YOUR OBJECTIVE: Could you give the number of lines in the entries below that contain the word "architecture"? Only the number is wanted.

RECORDED INFORMATION:
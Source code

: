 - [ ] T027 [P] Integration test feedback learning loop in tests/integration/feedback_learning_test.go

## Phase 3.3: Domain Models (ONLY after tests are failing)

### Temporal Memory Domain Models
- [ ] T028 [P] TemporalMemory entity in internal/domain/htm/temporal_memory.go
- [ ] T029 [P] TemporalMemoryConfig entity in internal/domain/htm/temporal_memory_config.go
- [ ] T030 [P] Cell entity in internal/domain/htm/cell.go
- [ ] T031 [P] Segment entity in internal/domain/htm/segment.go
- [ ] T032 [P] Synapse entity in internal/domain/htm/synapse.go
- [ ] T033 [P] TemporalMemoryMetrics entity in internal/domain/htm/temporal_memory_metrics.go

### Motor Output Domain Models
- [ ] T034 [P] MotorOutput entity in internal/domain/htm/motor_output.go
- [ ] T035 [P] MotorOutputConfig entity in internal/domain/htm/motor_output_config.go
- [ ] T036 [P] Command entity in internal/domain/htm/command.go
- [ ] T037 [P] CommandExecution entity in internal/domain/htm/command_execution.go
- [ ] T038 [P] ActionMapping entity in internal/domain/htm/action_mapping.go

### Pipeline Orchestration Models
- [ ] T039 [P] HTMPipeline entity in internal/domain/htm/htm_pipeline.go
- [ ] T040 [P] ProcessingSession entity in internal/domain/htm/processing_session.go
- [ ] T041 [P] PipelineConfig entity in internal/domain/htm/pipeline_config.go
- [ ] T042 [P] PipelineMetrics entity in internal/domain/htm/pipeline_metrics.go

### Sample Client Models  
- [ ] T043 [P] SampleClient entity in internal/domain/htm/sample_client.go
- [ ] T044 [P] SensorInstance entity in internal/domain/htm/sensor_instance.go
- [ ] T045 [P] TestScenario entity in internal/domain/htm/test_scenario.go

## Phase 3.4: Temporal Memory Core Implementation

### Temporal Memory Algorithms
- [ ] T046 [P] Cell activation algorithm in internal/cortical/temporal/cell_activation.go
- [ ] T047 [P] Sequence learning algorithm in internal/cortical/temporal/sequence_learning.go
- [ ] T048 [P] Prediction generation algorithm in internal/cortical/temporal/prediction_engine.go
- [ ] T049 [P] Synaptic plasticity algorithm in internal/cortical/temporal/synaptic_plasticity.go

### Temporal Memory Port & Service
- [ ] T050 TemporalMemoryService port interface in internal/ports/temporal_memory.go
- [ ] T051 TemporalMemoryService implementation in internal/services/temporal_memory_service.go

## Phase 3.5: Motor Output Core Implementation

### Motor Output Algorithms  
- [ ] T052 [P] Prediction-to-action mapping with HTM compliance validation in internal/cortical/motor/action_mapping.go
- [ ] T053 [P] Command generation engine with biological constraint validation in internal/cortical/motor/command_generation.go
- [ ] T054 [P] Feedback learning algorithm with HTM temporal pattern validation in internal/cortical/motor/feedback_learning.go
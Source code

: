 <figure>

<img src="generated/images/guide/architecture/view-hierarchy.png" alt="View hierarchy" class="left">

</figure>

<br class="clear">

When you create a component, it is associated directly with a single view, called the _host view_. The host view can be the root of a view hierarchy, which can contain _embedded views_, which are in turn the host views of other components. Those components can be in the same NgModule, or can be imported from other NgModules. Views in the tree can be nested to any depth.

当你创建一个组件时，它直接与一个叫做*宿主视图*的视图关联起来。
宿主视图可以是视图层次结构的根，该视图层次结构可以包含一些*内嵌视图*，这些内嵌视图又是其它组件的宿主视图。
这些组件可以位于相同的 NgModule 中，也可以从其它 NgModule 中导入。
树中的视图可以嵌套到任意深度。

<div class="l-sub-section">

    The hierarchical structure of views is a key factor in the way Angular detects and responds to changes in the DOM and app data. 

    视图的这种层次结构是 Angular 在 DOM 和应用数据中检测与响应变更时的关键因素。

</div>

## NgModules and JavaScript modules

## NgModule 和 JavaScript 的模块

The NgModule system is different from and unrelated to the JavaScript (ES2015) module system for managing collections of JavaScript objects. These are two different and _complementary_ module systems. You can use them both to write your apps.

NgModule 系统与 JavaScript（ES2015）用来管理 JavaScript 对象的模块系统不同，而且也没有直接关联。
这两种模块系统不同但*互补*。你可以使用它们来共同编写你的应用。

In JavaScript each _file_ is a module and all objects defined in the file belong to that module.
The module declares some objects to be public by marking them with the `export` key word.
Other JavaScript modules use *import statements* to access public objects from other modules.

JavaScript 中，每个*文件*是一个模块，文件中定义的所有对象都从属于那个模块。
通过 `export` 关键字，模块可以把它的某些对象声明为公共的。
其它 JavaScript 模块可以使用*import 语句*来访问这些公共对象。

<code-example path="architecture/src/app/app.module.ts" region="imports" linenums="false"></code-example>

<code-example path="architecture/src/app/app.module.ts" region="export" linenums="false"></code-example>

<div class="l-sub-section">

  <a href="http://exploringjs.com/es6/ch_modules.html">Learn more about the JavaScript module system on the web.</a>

TASK OUTPUT: 3